Action or Petition

Last Reviewed: March 2023 Reviewed by: JES Download

Action or Petition

There are two main types of proceeding in the British Columbia Supreme Court: actions and petitions.

Whether you start an action or a petition is not a matter of choice. Rather, some types of claims have to be brought by actions while others have to be brought by petition. It is important to read the rule and get legal advice if you are not sure which type of proceeding is correct for your situation. 

Read the Rules

Rule 2-1 Choosing the correct form of proceeding.

What Are Actions and What Are Petitions?

An action: Is started with a form called a notice of civil claim. This is the most common form of a lawsuit between two or more parties. Unless there is a rule that says otherwise, you are to start your lawsuit with a notice of civil claim. For more information on preparing a notice of civil claim, see Preparing Your Documents.

Actions covers cases such as financial debt, motor vehicle accidents, construction disputes, wrongful termination of employment, malpractice, and numerous other types of cases. Generally speaking, if you want to “sue” someone for money, you will start an action.

A petition proceeding: In very general terms, covers matters such as judicial review, wills and estates, guardianship, adoption, bankruptcy, and foreclosure. Rule 2-1 sets out the particular actions that must be commenced by petition. Further information on petition proceedings is covered in Rule 16-1. For more information about preparing a petition, see Petitions.

You may be familiar with court proceedings and trials, but proceedings commenced by petition are different in several ways. First, the person starting the action is called the petitioner, and the person defending the action is called the petition respondent. If a proceeding is started with a petition, there is no trial with witnesses. Instead, the matter is heard by a judge, and the evidence is presented by affidavits only.

If in doubt about which type of proceeding to file, you should seek legal advice to answer this key question. If you make a mistake and start the wrong kind of process, the Court can correct that error. If you are up against a Limitation Period (see Limitation Periods) then you should make sure you get something filed by the limitation date even if you are not certain whether it should be a petition or an action.

This chart sets out the major differences between the two types of court proceedings:




Start the claim using:

Notice of civil claim (Form 1)

Petition to the court (Form 66)

Parties are called:

The person or business starting the case is called the plaintiff and the person or business being sued is called the defendant.

The person or business starting the case is called the petitioner and the person or business being sued is called the petition respondent. (Note that in some cases, there may only be a petitioner, and no respondent.)

Type of hearing:

Full or summary trial

Hearing before a judge

Type of evidence to support the claim:

Witnesses come to court to testify in person and the court also considers documentary evidence.

Witnesses do not give evidence in person. All evidence is given in the form of affidavits.
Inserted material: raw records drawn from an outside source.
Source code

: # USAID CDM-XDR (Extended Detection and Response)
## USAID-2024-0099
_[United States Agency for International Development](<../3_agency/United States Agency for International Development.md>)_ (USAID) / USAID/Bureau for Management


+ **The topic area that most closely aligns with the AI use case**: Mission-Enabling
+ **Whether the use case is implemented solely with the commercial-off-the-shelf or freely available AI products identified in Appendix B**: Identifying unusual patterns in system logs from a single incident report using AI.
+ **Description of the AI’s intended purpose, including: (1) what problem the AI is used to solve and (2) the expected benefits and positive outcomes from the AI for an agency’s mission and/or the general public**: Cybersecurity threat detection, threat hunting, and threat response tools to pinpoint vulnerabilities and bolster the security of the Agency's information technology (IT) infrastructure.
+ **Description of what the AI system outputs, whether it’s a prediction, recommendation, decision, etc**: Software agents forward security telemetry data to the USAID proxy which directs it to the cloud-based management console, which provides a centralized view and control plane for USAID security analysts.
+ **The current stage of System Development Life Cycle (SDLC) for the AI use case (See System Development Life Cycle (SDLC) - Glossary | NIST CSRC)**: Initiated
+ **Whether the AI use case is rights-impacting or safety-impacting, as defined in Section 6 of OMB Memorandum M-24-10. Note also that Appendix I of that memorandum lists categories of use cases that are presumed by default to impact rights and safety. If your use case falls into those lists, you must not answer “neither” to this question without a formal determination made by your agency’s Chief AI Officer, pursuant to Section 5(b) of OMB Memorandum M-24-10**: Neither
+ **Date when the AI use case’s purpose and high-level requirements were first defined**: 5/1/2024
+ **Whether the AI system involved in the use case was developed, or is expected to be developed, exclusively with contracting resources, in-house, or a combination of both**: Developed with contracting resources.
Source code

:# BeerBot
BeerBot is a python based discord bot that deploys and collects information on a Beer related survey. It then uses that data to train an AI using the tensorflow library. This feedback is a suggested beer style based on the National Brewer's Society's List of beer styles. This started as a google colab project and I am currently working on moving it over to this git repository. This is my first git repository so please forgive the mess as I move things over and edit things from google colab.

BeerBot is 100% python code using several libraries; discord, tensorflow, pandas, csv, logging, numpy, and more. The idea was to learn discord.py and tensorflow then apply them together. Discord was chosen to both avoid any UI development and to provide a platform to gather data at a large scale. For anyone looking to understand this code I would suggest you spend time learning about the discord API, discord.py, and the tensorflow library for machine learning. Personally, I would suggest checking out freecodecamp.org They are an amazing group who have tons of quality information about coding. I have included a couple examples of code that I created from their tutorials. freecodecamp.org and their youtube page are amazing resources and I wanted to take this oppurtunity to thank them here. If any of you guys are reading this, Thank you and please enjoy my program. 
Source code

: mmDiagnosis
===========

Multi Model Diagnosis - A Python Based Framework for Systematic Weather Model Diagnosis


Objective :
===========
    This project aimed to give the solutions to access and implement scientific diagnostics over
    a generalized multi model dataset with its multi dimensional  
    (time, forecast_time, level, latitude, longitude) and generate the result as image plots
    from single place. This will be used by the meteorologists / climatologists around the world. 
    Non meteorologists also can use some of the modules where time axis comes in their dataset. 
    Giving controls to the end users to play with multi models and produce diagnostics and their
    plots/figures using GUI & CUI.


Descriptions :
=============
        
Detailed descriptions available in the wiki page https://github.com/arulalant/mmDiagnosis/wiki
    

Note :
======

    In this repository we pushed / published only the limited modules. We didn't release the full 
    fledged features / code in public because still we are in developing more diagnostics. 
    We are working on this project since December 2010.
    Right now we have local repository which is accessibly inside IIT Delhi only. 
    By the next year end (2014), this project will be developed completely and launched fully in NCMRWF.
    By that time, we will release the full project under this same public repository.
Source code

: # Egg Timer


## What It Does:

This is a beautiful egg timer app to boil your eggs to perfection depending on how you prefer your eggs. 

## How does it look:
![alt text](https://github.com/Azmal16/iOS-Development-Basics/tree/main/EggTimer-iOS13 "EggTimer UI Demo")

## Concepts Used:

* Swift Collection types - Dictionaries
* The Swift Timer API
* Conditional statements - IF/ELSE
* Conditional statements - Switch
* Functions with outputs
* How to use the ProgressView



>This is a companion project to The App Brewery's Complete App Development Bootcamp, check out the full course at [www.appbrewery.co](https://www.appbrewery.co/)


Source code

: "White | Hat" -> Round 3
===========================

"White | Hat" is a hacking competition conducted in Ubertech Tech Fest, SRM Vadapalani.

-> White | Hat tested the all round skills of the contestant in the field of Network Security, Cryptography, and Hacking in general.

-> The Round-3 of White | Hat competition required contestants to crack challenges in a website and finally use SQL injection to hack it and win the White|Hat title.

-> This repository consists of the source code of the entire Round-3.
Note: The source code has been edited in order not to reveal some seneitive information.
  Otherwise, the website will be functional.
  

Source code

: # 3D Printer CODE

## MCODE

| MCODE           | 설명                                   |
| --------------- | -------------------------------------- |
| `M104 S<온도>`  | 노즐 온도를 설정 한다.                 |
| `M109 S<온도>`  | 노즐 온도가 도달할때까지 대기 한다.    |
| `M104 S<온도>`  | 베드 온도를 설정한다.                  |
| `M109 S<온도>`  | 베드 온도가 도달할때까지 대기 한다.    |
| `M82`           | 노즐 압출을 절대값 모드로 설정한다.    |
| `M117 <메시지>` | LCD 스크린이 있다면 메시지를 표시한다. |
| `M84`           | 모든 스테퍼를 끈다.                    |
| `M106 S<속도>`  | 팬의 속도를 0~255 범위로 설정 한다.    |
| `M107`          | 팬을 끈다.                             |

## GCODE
More complicated. The notice of civil claim is usually used when the facts of the claim are in dispute. Because the court may need to determine the facts so it can make a decision about the claim, a trial is often necessary.

Less complicated. The petition is usually used in cases where the facts are not in serious dispute so that they can be determined by a judge reading the evidence set out in affidavits. In some cases, a petition must be used to start a claim.

Facts are presented:

The notice of civil claim (Form 1) is used to present the facts supporting your claim. It also sets out the relief that you want the court to grant against each defendant.

The petition includes a short statement of facts supporting the claim. Instead of a notice of civil claim, a sworn affidavit is filed with the petition. The person swearing the affidavit swears that the facts in the petition are true.

Discovery of documents and people:

Before the trial, the plaintiff and defendant are both entitled to see the evidence of the other party (document discovery) as well ask questions of the other side in a meeting called an examination for discovery.

Before the hearing, the petitioner cannot ask for documents from the petition respondent or ask them questions. All evidence is presented in the form of affidavits.